Read The Mongol Objective Online
Authors: David Sakmyster
Some, like Renée, might call what he was about to do vengeance.
Robert called it destiny.
#
And as the other Keepers returned to their menial but crucial work, Robert used his terminal to set up a live conference call with the station in Gacona, Alaska.
The screen flickered and the view of a laboratory-like interior filled three quarters of his screen. Out the window behind an empty desk could be seen a snowy expanse, broken up by a series of giant antennae-like structures.
A face suddenly appeared: bald, paunchy, with pale grey eyes that Robert imagined hadn’t seen the light of day for months.
“Is it ready?” he asked.
The scientist nodded, and as he did so he rubbed the ring on his index finger—a black gem inscribed with a familiar dragon impaled on a lance. “I have everything in hand, just awaiting your specifications.”
Robert smiled. “You won’t have long to wait.”
16.
“Everyone!” yelled Caleb. “On top of the crypt.”

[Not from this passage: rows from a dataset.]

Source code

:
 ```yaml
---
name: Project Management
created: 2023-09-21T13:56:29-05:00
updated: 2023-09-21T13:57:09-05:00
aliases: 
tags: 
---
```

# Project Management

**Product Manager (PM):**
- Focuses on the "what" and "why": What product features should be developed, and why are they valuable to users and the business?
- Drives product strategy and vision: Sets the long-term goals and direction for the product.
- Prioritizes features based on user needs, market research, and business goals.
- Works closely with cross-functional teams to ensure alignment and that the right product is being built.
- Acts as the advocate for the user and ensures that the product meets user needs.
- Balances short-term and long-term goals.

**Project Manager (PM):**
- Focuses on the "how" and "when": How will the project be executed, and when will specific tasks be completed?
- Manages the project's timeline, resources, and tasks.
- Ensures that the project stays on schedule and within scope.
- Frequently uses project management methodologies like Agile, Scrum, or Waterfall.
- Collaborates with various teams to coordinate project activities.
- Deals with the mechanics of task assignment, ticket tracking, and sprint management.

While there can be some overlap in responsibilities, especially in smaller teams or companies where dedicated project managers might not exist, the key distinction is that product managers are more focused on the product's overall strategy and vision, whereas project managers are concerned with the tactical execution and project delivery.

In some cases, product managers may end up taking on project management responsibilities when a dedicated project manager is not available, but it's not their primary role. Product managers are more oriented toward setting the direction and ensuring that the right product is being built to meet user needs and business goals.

“Why the rush?” Phoebe asked. “The water’s not rising that fast, let’s think this through. There’s got to be another way out.”
“There is,” Xavier Montross said quietly. “But the rising water isn’t our only problem.”
“Eels,” Alexander said, already climbing. “With sharp teeth. Come on.”
Phoebe looked back, and shined her flashlight down, then at the nearest opening in the wall, where something even now wriggled through. Something with slick skin and golden eyes on stalks. “Ok, I’m convinced.”
“I’m not,” Caleb said, picking up an AK-47 from one of the fallen soldiers. He shook it, then leveled it at Montross. “You obviously know more than you’re saying. And it’s clear you’ve seen it all along. Now spill it!”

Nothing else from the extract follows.